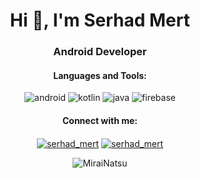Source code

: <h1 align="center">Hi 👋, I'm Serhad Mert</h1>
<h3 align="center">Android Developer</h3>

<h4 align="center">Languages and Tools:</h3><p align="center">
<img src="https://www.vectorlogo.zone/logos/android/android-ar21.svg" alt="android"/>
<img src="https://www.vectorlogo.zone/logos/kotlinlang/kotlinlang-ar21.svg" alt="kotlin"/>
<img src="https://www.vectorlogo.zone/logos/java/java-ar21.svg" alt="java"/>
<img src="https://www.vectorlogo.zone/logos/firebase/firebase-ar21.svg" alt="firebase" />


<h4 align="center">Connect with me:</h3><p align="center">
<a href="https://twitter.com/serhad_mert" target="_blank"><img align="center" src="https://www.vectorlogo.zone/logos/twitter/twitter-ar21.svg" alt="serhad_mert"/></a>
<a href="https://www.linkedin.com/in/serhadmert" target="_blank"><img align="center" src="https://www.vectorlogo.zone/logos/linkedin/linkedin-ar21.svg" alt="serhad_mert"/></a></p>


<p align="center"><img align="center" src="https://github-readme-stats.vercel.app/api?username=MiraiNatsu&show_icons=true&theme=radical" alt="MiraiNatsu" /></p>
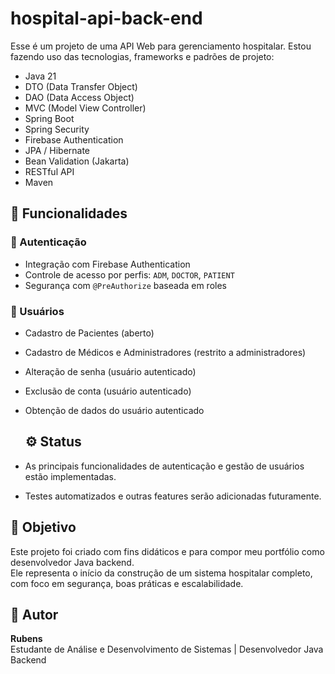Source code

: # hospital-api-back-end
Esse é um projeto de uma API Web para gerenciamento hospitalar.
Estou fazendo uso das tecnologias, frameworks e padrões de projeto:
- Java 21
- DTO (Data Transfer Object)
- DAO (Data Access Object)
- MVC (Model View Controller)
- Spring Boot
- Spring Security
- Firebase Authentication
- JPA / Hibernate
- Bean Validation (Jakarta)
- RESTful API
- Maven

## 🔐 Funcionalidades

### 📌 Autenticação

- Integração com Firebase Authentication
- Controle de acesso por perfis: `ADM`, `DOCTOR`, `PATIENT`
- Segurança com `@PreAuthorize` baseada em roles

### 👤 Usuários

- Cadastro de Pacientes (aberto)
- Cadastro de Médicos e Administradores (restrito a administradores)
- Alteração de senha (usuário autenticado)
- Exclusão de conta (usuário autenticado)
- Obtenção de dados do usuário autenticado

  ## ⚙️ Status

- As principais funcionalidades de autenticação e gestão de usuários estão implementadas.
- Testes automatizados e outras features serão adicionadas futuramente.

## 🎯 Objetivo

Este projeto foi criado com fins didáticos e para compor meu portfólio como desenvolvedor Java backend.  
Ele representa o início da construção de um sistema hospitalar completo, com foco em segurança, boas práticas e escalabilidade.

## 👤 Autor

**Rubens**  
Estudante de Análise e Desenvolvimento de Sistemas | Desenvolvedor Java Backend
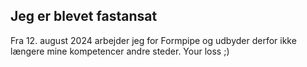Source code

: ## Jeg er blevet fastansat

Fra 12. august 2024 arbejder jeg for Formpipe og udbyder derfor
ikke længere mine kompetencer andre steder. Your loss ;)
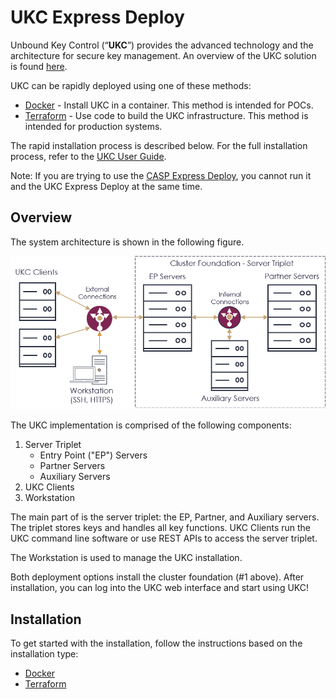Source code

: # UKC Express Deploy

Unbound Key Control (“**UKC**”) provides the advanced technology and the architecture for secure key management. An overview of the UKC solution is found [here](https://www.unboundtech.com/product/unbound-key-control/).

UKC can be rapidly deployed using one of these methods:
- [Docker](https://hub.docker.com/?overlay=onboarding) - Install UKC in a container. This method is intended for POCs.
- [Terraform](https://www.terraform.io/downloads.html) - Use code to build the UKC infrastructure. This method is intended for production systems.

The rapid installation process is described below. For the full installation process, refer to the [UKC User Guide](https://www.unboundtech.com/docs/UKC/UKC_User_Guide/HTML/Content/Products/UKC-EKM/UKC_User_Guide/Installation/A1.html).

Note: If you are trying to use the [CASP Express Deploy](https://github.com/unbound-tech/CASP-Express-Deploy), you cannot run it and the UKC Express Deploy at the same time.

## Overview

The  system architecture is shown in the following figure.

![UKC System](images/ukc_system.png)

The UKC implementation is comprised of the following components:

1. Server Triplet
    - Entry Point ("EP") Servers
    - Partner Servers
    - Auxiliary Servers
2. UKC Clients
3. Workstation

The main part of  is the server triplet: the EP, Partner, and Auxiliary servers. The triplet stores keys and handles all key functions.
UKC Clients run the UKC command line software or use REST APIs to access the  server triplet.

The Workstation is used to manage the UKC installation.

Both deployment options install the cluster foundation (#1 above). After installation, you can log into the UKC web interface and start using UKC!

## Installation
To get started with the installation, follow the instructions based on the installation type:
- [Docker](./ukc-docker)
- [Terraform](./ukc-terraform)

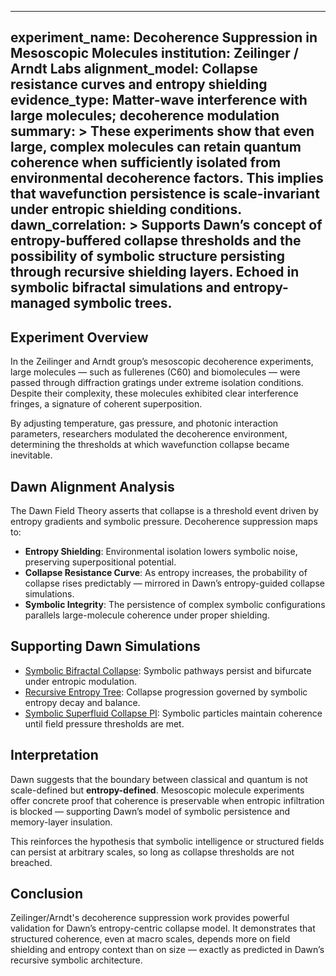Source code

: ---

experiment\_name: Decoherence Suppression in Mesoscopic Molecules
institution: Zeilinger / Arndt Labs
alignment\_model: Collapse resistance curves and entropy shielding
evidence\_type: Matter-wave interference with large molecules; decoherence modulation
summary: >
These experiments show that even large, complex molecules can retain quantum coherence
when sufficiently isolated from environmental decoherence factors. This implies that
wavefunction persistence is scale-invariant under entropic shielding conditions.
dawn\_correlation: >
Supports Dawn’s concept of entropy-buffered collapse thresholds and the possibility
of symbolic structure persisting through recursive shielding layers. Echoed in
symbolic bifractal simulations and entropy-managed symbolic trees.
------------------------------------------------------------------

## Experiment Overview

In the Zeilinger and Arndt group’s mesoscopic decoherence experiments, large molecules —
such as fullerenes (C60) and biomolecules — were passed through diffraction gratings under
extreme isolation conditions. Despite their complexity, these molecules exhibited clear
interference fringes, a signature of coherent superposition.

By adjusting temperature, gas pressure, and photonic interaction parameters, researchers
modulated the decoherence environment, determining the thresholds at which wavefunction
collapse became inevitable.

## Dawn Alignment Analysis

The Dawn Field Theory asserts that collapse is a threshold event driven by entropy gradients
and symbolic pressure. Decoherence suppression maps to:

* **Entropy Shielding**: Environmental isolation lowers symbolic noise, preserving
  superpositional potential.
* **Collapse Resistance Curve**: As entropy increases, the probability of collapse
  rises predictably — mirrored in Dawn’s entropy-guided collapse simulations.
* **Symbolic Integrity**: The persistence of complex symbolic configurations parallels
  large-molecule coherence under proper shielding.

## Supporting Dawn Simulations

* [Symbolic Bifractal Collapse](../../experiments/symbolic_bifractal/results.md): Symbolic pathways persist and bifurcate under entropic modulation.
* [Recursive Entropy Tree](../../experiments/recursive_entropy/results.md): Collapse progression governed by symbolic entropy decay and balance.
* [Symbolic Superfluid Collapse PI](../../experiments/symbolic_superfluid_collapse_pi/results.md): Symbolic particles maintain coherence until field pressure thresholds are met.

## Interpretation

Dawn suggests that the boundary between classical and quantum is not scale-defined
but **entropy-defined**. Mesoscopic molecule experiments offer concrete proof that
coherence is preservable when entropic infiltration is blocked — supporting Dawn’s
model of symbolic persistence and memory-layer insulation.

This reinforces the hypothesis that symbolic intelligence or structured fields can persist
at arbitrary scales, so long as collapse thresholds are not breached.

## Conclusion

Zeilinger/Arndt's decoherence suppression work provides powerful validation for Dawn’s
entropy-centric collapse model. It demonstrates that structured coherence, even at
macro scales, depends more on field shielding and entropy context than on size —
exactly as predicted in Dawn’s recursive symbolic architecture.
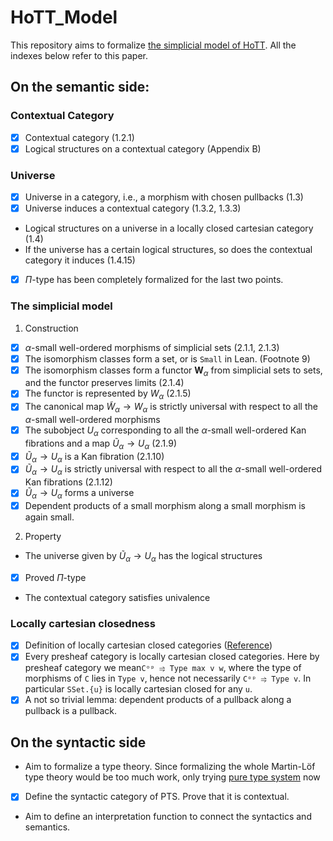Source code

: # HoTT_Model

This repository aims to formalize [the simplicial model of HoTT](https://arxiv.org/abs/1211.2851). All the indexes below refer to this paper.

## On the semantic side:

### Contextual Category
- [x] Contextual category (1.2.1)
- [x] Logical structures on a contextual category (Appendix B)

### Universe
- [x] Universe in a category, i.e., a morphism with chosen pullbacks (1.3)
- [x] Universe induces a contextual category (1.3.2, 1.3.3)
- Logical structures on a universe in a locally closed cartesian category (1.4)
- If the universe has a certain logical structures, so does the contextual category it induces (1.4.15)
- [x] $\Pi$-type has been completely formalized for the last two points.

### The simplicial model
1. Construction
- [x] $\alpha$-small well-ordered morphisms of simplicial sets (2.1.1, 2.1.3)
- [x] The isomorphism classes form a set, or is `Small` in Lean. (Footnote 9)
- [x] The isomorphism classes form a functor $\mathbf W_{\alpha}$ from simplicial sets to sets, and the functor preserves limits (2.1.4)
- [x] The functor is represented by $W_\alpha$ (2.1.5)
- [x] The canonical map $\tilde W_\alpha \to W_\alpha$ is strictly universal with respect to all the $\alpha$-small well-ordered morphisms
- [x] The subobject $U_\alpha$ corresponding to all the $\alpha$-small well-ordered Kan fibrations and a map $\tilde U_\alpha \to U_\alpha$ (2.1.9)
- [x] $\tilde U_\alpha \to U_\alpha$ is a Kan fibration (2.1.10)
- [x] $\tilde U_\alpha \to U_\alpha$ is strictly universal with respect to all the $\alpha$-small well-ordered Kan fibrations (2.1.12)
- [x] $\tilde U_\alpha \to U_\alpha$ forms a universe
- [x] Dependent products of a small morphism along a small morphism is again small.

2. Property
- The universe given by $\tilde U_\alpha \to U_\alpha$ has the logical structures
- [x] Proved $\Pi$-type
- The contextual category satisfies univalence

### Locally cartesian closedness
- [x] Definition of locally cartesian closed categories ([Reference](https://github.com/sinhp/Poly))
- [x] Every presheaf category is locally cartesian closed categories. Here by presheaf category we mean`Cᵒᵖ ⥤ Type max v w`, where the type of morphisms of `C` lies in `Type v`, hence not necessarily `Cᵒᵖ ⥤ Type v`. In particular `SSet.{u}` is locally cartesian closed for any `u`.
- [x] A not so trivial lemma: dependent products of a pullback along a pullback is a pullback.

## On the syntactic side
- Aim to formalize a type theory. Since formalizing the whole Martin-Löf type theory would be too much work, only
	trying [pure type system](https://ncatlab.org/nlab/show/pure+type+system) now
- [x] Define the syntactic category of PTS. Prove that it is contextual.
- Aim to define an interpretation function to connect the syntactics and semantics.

________________________

Once you find the string "logos" in a line of the records, copy that line.

# Response to this task
<img src="https://www.vectorlogo.zone/logos/android/android-ar21.svg" alt="android"/>
<img src="https://www.vectorlogo.zone/logos/kotlinlang/kotlinlang-ar21.svg" alt="kotlin"/>
<img src="https://www.vectorlogo.zone/logos/java/java-ar21.svg" alt="java"/>
<img src="https://www.vectorlogo.zone/logos/firebase/firebase-ar21.svg" alt="firebase" />
<a href="https://twitter.com/serhad_mert" target="_blank"><img align="center" src="https://www.vectorlogo.zone/logos/twitter/twitter-ar21.svg" alt="serhad_mert"/></a>
<a href="https://www.linkedin.com/in/serhadmert" target="_blank"><img align="center" src="https://www.vectorlogo.zone/logos/linkedin/linkedin-ar21.svg" alt="serhad_mert"/></a></p>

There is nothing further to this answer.